FRANKFURT (MNI) – Both fiscal and monetary policies, need to be
focused more on medium term objectives, European Central Bank Executive
Board member Lorenzo Bini Smaghi said on Tuesday.
Speaking at a conference in Beijing, Bini Smaghi said that we
should look “more at the medium-term objectives of our policies” and
“avoid being led by short-term gains.”
“Once we give a subsidy, it is difficult to take it away,” he said,
suggesting that this also holds true for exiting from very low
short-term interest rates.
The ECB has kept key interest rates at the historical low of 1%
since May 2009. At the same time, it has kept market rates well below
that level by offering banks an unlimited supply of liquidity.
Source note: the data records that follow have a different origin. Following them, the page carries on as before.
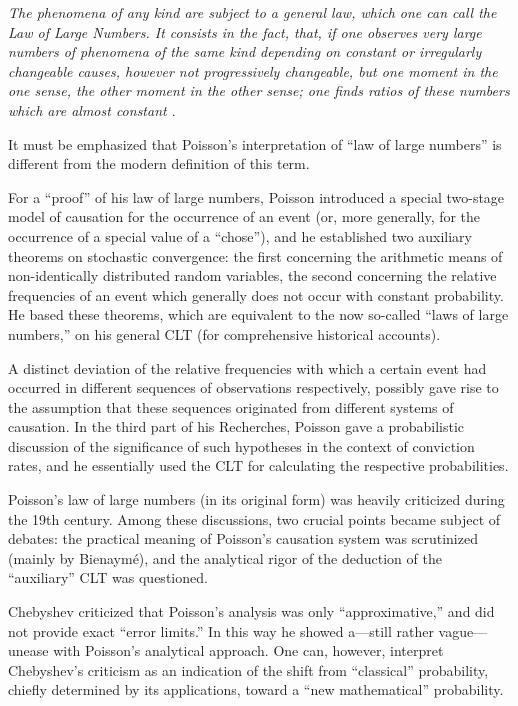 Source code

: \documentclass{article}
\begin{document}
\textit{The phenomena of any kind are subject to a general law, which one can call the Law of Large Numbers. 
It consists in the fact, that, if one observes very large numbers of phenomena of the same kind depending on constant or irregularly changeable causes, however not
progressively changeable, but one moment in the one sense, the other moment in the other sense; one finds ratios of these numbers which are almost constant \cite{Fischer2010History}}.

It must be emphasized that Poisson’s interpretation of “law of large numbers” is
different from the modern definition of this term.

For a “proof” of his law of large numbers, Poisson introduced a special two-stage model of causation for the occurrence of an event
(or, more generally, for the occurrence of a special value of a “chose”), and he established two auxiliary theorems on stochastic convergence: 
the first concerning the arithmetic means of non-identically distributed random variables, the second concerning the relative frequencies of an event which generally does not occur with constant probability. 
He based these theorems, which are equivalent to the now so-called “laws of large numbers,” on his general CLT (for comprehensive historical accounts).

A distinct deviation of the relative frequencies with which a certain event had occurred in different sequences of observations respectively, possibly gave rise to the assumption that these sequences originated from different systems of causation. In the third part of his Recherches, Poisson gave a probabilistic discussion of the significance of such hypotheses in the context of conviction rates, and he essentially used the CLT for calculating the respective probabilities.

Poisson’s law of large numbers (in its original form) was heavily criticized during the 19th century. Among these discussions, two crucial points became subject of debates: the practical meaning of Poisson’s causation system was scrutinized (mainly by Bienaymé), and the analytical rigor of the deduction of the “auxiliary” CLT was questioned.

Chebyshev \cite{Remez1962General} criticized that Poisson’s analysis was only “approximative,”
and did not provide exact “error limits.”
In this way he showed a—still rather vague—unease with Poisson’s analytical approach. 
One can, however, interpret Chebyshev’s criticism as an indication of the shift from “classical” probability, chiefly determined by its applications, toward a “new mathematical” probability.
\end{document}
Bini Smaghi said that going forward, “peer-reviewed frameworks
could help to steer policymakers’ choices away from objectives which may
appear beneficial in the short term but are ultimately unsustainable in
the long term.”
In this context, he welcomed the decision made by European finance
ministers made earlier Tuesday to review their budgets in tandem, by
introducing a European “budget semester.”
In the same vein, “the Mutual Assessment Process (MAP) for
sustainable growth launched by the G20 is promising, as some weaknesses
are better seen from the outside,” Bini Smaghi asserted.